Whatever gameplan there was, was nowhere to be seen. A veritable bunch of strangers turned up looking for a kickabout. The sombre tone dictated by the mournful surroundings seemed to seep into our performance, inexplicably.
On the night, nothing worked whatsoever. Was it tiredness, complacency, tactics, mentality or all of the above? Whatever that was, it was completely missing.
The points of failure are multitudinous but midfield was a particularly disjointed affair. Mamadou Loum returned to the base of the midfield but looked miles off the pace. Aside from one towering header from a corner, he was largely anonymous. A rare hooking at half time beckoned and not many could argue against that.
Tyrese Fornah had one of those games when his inexperience showed. When we play well and with tempo, Tyrese glides through games, but when things get sticky, he gets a tad lost and his final ball also does not convey confidence and often goes awry.
Similar could be said of Jeff Hendrick when it comes to the final ball, or any ball it seemed. Time after time his passes were easily anticipated or just plain poor. It’s difficult to see what Jeff is there for at times. He’s neither a playmaker nor takes up a defensive role, he’s not one to put his foot on the ball and look for space (there wasn’t any, to be fair), he doesn’t press high or… well, what does he do exactly?
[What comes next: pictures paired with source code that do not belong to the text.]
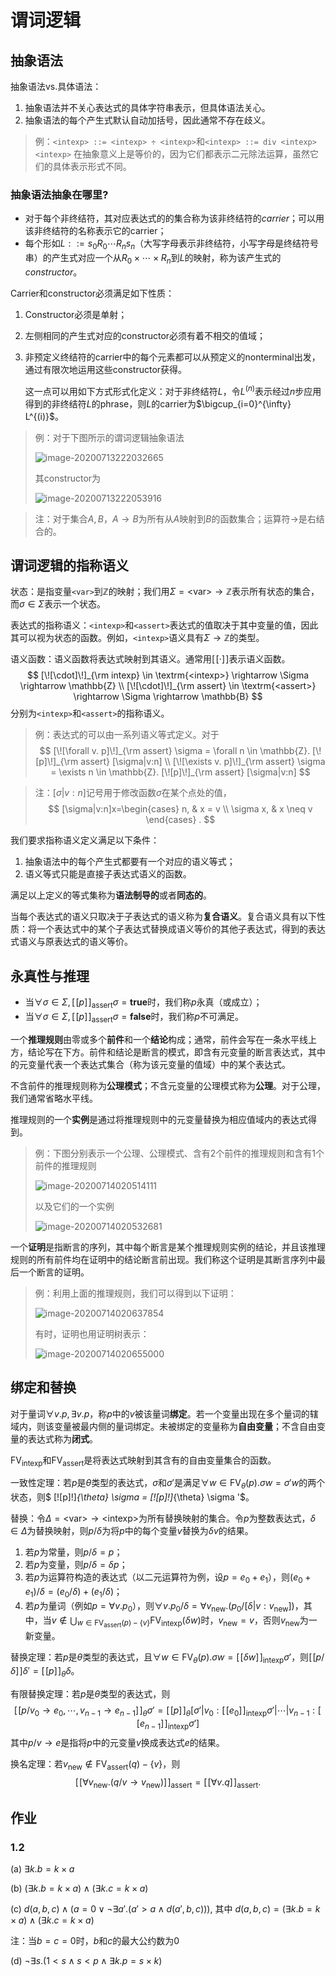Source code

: # 谓词逻辑

## 抽象语法

抽象语法vs.具体语法：

1. 抽象语法并不关心表达式的具体字符串表示，但具体语法关心。
2. 抽象语法的每个产生式默认自动加括号，因此通常不存在歧义。

> 例：`<intexp> ::= <intexp> ÷ <intexp>`和`<intexp> ::= div <intexp> <intexp>` 在抽象意义上是等价的，因为它们都表示二元除法运算，虽然它们的具体表示形式不同。

### 抽象语法抽象在哪里?

- 对于每个非终结符，其对应表达式的的集合称为该非终结符的*carrier*；可以用该非终结符的名称表示它的carrier；
- 每个形如$L ::= s_0 R_0 \cdots R_n s_n$（大写字母表示非终结符，小写字母是终结符号串）的产生式对应一个从$R_0 \times \cdots \times R_n$到$L$的映射，称为该产生式的*constructor*。

Carrier和constructor必须满足如下性质：

1. Constructor必须是单射；

2. 左侧相同的产生式对应的constructor必须有着不相交的值域；

3. 非预定义终结符的carrier中的每个元素都可以从预定义的nonterminal出发，通过有限次地运用这些constructor获得。

   这一点可以用如下方式形式化定义：对于非终结符$L$，令$L^{(n)}$表示经过$n$步应用得到的非终结符$L$的phrase，则$L$的carrier为$\bigcup_{i=0}^{\infty} L^{(i)}$。

> 例：对于下图所示的谓词逻辑抽象语法
>
> ![image-20200713222032665](1-Predicate%20Logic.assets/image-20200713222032665.png)
>
> 其constructor为 
>
> ![image-20200713222053916](1-Predicate%20Logic.assets/image-20200713222053916.png)

> 注：对于集合$A, B$，$A \rightarrow B$为所有从$A$映射到$B$的函数集合；运算符$\rightarrow$是右结合的。

## 谓词逻辑的指称语义

状态：是指变量`<var>`到$\mathbb{Z}$的映射；我们用$\Sigma = \text{<var>} \rightarrow \mathbb{Z}$表示所有状态的集合，而$\sigma \in \Sigma$表示一个状态。

表达式的指称语义：`<intexp>`和`<assert>`表达式的值取决于其中变量的值，因此其可以视为状态的函数。例如，`<intexp>`语义具有$\Sigma \rightarrow \mathbb{Z}$的类型。

语义函数：语义函数将表达式映射到其语义。通常用$[\![\cdot]\!]$表示语义函数。
$$
[\![\cdot]\!]_{\rm intexp} \in \textrm{<intexp>} \rightarrow \Sigma \rightarrow \mathbb{Z} \\ 
[\![\cdot]\!]_{\rm assert} \in \textrm{<assert>} \rightarrow \Sigma \rightarrow \mathbb{B}
$$
分别为`<intexp>`和`<assert>`的指称语义。

> 例：表达式的可以由一系列语义等式定义。对于
> $$
> [\![\forall v. p]\!]_{\rm assert}  \sigma = \forall n \in \mathbb{Z}. [\![p]\!]_{\rm assert} [\sigma|v:n] \\ 
> [\![\exists v. p]\!]_{\rm assert}  \sigma = \exists n \in \mathbb{Z}. [\![p]\!]_{\rm assert} [\sigma|v:n]
> $$

> 注：$[\sigma|v:n]$记号用于修改函数$\sigma$在某个点处的值，
> $$
> [\sigma|v:n]x=\begin{cases}
> n, & x = v \\
> \sigma x, & x \neq v
> \end{cases} .
> $$

我们要求指称语义定义满足以下条件：

1. 抽象语法中的每个产生式都要有一个对应的语义等式；
2. 语义等式只能是直接子表达式语义的函数。

满足以上定义的等式集称为**语法制导的**或者**同态的**。

当每个表达式的语义只取决于子表达式的语义称为**复合语义**。复合语义具有以下性质：将一个表达式中的某个子表达式替换成语义等价的其他子表达式，得到的表达式语义与原表达式的语义等价。

## 永真性与推理

- 当$\forall \sigma \in \Sigma, [\![p]\!]_{\text{assert}} \sigma = \textbf{true}$时，我们称$p$永真（或成立）；
- 当$\forall \sigma \in \Sigma, [\![p]\!]_{\text{assert}} \sigma = \textbf{false}$时，我们称$p$不可满足。

一个**推理规则**由零或多个**前件**和一个**结论**构成；通常，前件会写在一条水平线上方，结论写在下方。前件和结论是断言的模式，即含有元变量的断言表达式，其中的元变量代表一个表达式集合（称为该元变量的值域）中的某个表达式。

不含前件的推理规则称为**公理模式**；不含元变量的公理模式称为**公理**。对于公理，我们通常省略水平线。

推理规则的一个**实例**是通过将推理规则中的元变量替换为相应值域内的表达式得到。

> 例：下图分别表示一个公理、公理模式、含有2个前件的推理规则和含有1个前件的推理规则
>
> ![image-20200714020514111](1-Predicate%20Logic.assets/image-20200714020514111.png)
>
> 以及它们的一个实例
>
> ![image-20200714020532681](1-Predicate%20Logic.assets/image-20200714020532681.png)

一个**证明**是指断言的序列，其中每个断言是某个推理规则实例的结论，并且该推理规则的所有前件均在证明中的结论断言前出现。我们称这个证明是其断言序列中最后一个断言的证明。

> 例：利用上面的推理规则，我们可以得到以下证明：
>
> ![image-20200714020637854](1-Predicate%20Logic.assets/image-20200714020637854.png)
>
> 有时，证明也用证明树表示：
>
> ![image-20200714020655000](1-Predicate%20Logic.assets/image-20200714020655000.png)

## 绑定和替换

对于量词$\forall v. p, \exists v.p$，称$p$中的$v$被该量词**绑定**。若一个变量出现在多个量词的辖域内，则该变量被最内侧的量词绑定。未被绑定的变量称为**自由变量**；不含自由变量的表达式称为**闭式**。

$\mathrm{FV}_{\text{intexp}}$和$\mathrm{FV}_{\text{assert}}$是将表达式映射到其含有的自由变量集合的函数。

一致性定理：若$p$是$\theta$类型的表达式，$\sigma$和$\sigma'$是满足$\forall w \in \mathrm{FV}_{\theta}(p). \sigma w = \sigma'w$的两个状态，则$ [\![p]\!]_{\theta} \sigma = [\![p]\!]_{\theta} \sigma '$。

替换：令$\Delta = \text{<var>} \rightarrow \text{<intexp>}$为所有替换映射的集合。令$p$为整数表达式，$\delta \in \Delta$为替换映射，则$p/\delta$为将$p$中的每个变量$v$替换为$\delta v$的结果。

1. 若$p$为常量，则$p/\delta=p$；
2. 若$p$为变量，则$p/\delta = \delta p$；
3. 若$p$为运算符构造的表达式（以二元运算符为例，设$p=e_0+e_1$），则$(e_0+e_1)/\delta = (e_0 / \delta) + (e_1/\delta)$；
4. 若$p$为量词（例如$p = \forall v. p_0$），则$\forall v. p_0 /\delta = \forall v_{\text{new}} .(p_0 / [\delta | v : v_{\text{new}}])$，其中，当$v \notin \bigcup_{w \in \text{FV}_{\text{assert}}(p) - \{v\}} \text{FV}_{\text{intexp}}(\delta w)$时，$v_{\text{new}}=v$，否则$v_{\text{new}}$为一新变量。

替换定理：若$p$是$\theta$类型的表达式，且$\forall w \in \text{FV}_{\theta}(p).\sigma w = [\![\delta w]\!]_{\text{intexp}}\sigma'$，则$[\![p/\delta]\!]\delta'=[\![p]\!]_{\theta}\delta$。

有限替换定理：若$p$是$\theta$类型的表达式，则
$$
[\![p/v_0 \rightarrow e_0, \cdots, v_{n-1} \rightarrow e_{n-1}]\!]_{\theta} \sigma' 
= [\![p]\!]_{\theta} [\sigma'|v_0:[\![e_0]\!]_{\text{intexp}} \sigma' | \cdots | v_{n-1} : [\![e_{n-1}]\!]_{\text{intexp}} \sigma']
$$
其中$p/v\rightarrow e$是指将$p$中的元变量$v$换成表达式$e$的结果。

换名定理：若$v_{\text{new}} \notin \text{FV}_{\text{assert}}(q) - \{v\}$，则
$$
[\![\forall v_{\text{new}}. (q / v \rightarrow v_{\text{new}})]\!]_{\text{assert}} = [\![\forall v. q]\!]_{\text{assert}} .
$$

## 作业

### 1.2

(a) $\exists k. b=k \times a$

(b) $(\exists k. b = k \times a) \wedge (\exists k. c = k \times a)$

(c) $d(a, b, c) \wedge (a = 0 \vee \neg \exists a'. (a' > a \wedge d(a', b, c)))$, 其中 $d(a, b, c) = (\exists k. b = k \times a) \wedge (\exists k. c = k \times a)$

注：当$b=c=0$时，$b$和$c$的最大公约数为0

(d) $\neg \exists s. (1 < s \wedge s < p \wedge \exists k. p = s \times k)$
Equally, the defence can’t escape criticism. Both Toms - Holmes and McIntyre - had awful games. Holmes never seemed to be as aggressive or comfortable, whilst McIntyre looked all at sea when played, yet again, in a position only because he can use his left foot.
Against the mercurial double goal scorer, Patrick Roberts, McIntyre had not a clue how to defend against him. Not helped by the fact that no other player appeared to want to help him out did not help either, but Roberts, and many other Sunderland players, were untracked, not pressed enough or even pressed at all.
We do have to be mindful of the limitations in terms of numbers in the squad, but it won’t be a day too soon if McIntyre never plays at left back again. It simply does not work.
Not for the first time and definitely not the last, the side showed a mental frailty that we can well do without witnessing. Whilst we have been successful at home until this fateful game, we have the tendency to be passive and allow the opposition to control the game all too easily.
Even when we destroyed Blackburn Rovers, they still dominated possession, we just picked them apart excellently on the night. Here, we let Sunderland grow in confidence, find their dangerous players and by the time we woke up we had already lost the game without a goal being scored.
The distance between midfield and attack was cavernous, the flanks never got forward enough, midfield was akin to Krispy Kreme product but without the calorific joy. But we let this happen by not having any courage or desire to play on the front foot.
If we are going to lose, then lose with some fight and passion being displayed. What we witnessed was abject dross that was reminiscent of the 7-0 chastening from Fulham of last season. But that was the champions, not a team promoted from League One.
From this performance it will take a huge effort not only to recover physically but also mentally. We have responded well to the previous thumpings we’ve suffered this season but there’s only so much that can be expected in terms of turning that around.
Ince cited that he noticed a “sloppiness” in training this week and that will have to be booted into touch sharpish if we are to stablise after this defeat. That said, it does beg the question that if he’d noticed the sloppiness then why hadn’t he addressed it before witnessing the awful outcome of it?
There was little, if anything, that was good to come out of this game apart from yet more lessons to be learned. Whilst there’s no need for panic as the league table is still healthy, we cannot sustain more games where we simply fail to show up and give up. They will be more cumulatively damaging and than any single win could be.
It’s no time to panic, but the players need to show that they can arrest the tendency to be so Jekyll and Hyde so easily. Being so consistently inconsistent is not only frustrating to watch but equally as baffling to understand.